La Fantástica ha construido durante decenios una de las plataformas industriales y logísticas más importantes del país. Refinación, petroquímica, puertos y una creciente capacidad empresarial hacen parte de una fortaleza bien conocida. El desafío ahora es conseguir que esa capacidad produzca todavía más inversión, conocimiento, proveedores locales competitivos y empleos de calidad.
En ese contexto, la instalación del Comité Ejecutivo del Clúster Industrial de Cartagena, con la Cámara de Comercio como coordinadora, es una buena noticia para la ciudad y para Bolívar; no por crear una nueva instancia, sino porque busca ordenar y conectar capacidades ya existentes. Integrado con la participación de más de 30 empresas, tendrá el reto de construir una agenda compartida en transición energética, eficiencia productiva, innovación, desarrollo de proveedores y formación de talento. Su valor dependerá de pasar de la conversación institucional a proyectos colaborativos con metas e impactos medibles.

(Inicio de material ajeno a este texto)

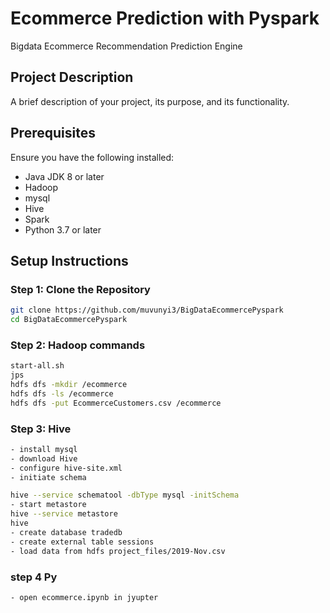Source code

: # Ecommerce Prediction with Pyspark
Bigdata Ecommerce Recommendation Prediction Engine

## Project Description
A brief description of your project, its purpose, and its functionality.

## Prerequisites
Ensure you have the following installed:
- Java JDK 8 or later
- Hadoop
- mysql
- Hive
- Spark
- Python 3.7 or later

## Setup Instructions

### Step 1: Clone the Repository
```bash
git clone https://github.com/muvunyi3/BigDataEcommercePyspark
cd BigDataEcommercePyspark
```

### Step 2: Hadoop commands

```bash
start-all.sh
jps
hdfs dfs -mkdir /ecommerce
hdfs dfs -ls /ecommerce
hdfs dfs -put EcommerceCustomers.csv /ecommerce
```

### Step 3: Hive
```bash
- install mysql
- download Hive
- configure hive-site.xml
- initiate schema

hive --service schematool -dbType mysql -initSchema 
- start metastore
hive --service metastore
hive 
- create database tradedb
- create external table sessions
- load data from hdfs project_files/2019-Nov.csv
```
### step 4 Py
```bash
- open ecommerce.ipynb in jyupter
```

Esta apuesta tiene una dimensión internacional, pues el Clúster hace parte de Transitioning Industrial Clusters, iniciativa del Foro Económico Mundial que reúne a 43 clústeres de 24 países para avanzar en competitividad, transición energética y sostenibilidad, vinculación que permitirá a la ciudad comparar su madurez, acceder a aprendizajes especializados y conectar con actores capaces de aportar tecnología y financiación.
De igual forma, la firma del memorando de entendimiento con el Programa Global de Parques Eco-Industriales (GEIPP) de la ONUDI, junto a la Cámara de Comercio de Cartagena, Icontec, la ANDI y la Universidad Tecnológica de Bolívar, fortalece esta visión. En los parques ecoindustriales las empresas cooperan para usar de manera eficiente agua, energía y materias primas. Los residuos de una empresa se convierten en insumos para otra, reduciendo costos y emisiones. Así, la sostenibilidad deja de ser solo un compromiso ambiental y se vuelve una fuente de productividad.
La premisa de la que se parte es que ninguna institución puede transformar por sí sola una región. El desarrollo territorial exige cooperación, continuidad y proyectos capaces de pasar del diagnóstico a la ejecución.
Cartagena arranca con una ventaja estratégica, pues cuenta con una base industrial consolidada, conexión portuaria y empresas competitivas. Articulado al Hub Caribe Competitivo y conectado con el Foro Económico Mundial, el Clúster tiene el reto de contribuir a cadenas de valor más sólidas e interconectadas con el Caribe.
Ese sería el verdadero salto industrial: no simplemente producir más, sino lograr que la fortaleza industrial de la ciudad genere más valor alrededor suyo y se traduzca en conocimiento, empresas competitivas y desarrollo integral para Cartagena, Bolívar y el Gran Caribe.